> [What needs to be done]: Below are the records; copy exactly the stretch from the line containing "### Maps / Map Games" through the line containing "### Software / Database Management", both ends included, and nothing else.

> [The data]:
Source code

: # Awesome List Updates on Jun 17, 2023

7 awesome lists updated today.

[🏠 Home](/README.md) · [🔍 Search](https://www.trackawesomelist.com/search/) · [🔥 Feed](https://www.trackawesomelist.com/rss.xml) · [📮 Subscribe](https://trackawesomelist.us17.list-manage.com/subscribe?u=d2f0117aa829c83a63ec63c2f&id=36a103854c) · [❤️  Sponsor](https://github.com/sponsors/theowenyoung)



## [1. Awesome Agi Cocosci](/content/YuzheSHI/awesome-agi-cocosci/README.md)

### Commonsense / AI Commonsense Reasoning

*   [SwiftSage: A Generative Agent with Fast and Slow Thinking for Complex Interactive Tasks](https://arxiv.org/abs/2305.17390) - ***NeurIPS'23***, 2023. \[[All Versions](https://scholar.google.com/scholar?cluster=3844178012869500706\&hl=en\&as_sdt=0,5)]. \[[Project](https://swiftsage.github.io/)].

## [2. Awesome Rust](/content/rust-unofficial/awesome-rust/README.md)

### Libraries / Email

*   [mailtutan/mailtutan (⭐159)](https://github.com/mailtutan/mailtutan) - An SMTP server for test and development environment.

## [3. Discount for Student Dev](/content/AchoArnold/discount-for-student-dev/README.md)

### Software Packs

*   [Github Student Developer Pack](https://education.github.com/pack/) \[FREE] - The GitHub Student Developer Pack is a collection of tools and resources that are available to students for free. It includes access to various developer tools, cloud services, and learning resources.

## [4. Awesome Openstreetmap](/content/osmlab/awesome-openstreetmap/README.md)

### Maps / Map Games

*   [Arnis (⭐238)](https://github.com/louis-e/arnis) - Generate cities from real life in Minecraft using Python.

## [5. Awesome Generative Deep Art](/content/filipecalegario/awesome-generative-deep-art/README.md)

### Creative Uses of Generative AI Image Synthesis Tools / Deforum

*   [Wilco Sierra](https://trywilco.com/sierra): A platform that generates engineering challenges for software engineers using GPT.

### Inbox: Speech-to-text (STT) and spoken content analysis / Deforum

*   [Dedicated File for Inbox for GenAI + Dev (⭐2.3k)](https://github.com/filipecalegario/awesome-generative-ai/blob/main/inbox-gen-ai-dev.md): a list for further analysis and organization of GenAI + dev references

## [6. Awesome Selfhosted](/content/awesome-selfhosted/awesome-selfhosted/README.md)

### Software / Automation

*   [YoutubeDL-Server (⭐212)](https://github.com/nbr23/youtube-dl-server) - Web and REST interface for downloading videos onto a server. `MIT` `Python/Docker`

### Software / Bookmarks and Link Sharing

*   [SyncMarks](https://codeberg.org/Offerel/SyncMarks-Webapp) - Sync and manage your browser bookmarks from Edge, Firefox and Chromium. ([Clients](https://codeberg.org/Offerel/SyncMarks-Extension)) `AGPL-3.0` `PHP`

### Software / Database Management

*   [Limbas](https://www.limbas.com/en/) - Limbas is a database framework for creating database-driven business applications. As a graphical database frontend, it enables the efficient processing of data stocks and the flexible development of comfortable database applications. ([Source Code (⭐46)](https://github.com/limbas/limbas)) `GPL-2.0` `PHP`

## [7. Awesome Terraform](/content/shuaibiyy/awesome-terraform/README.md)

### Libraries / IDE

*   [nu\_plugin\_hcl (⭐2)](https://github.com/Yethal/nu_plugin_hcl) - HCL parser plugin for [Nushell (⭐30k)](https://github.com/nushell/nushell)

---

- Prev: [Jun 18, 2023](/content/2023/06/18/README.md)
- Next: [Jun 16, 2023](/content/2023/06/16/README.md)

> [Answer space]:
### Maps / Map Games

*   [Arnis (⭐238)](https://github.com/louis-e/arnis) - Generate cities from real life in Minecraft using Python.

## [5. Awesome Generative Deep Art](/content/filipecalegario/awesome-generative-deep-art/README.md)

### Creative Uses of Generative AI Image Synthesis Tools / Deforum

*   [Wilco Sierra](https://trywilco.com/sierra): A platform that generates engineering challenges for software engineers using GPT.

### Inbox: Speech-to-text (STT) and spoken content analysis / Deforum

*   [Dedicated File for Inbox for GenAI + Dev (⭐2.3k)](https://github.com/filipecalegario/awesome-generative-ai/blob/main/inbox-gen-ai-dev.md): a list for further analysis and organization of GenAI + dev references

## [6. Awesome Selfhosted](/content/awesome-selfhosted/awesome-selfhosted/README.md)

### Software / Automation

*   [YoutubeDL-Server (⭐212)](https://github.com/nbr23/youtube-dl-server) - Web and REST interface for downloading videos onto a server. `MIT` `Python/Docker`

### Software / Bookmarks and Link Sharing

*   [SyncMarks](https://codeberg.org/Offerel/SyncMarks-Webapp) - Sync and manage your browser bookmarks from Edge, Firefox and Chromium. ([Clients](https://codeberg.org/Offerel/SyncMarks-Extension)) `AGPL-3.0` `PHP`

### Software / Database Management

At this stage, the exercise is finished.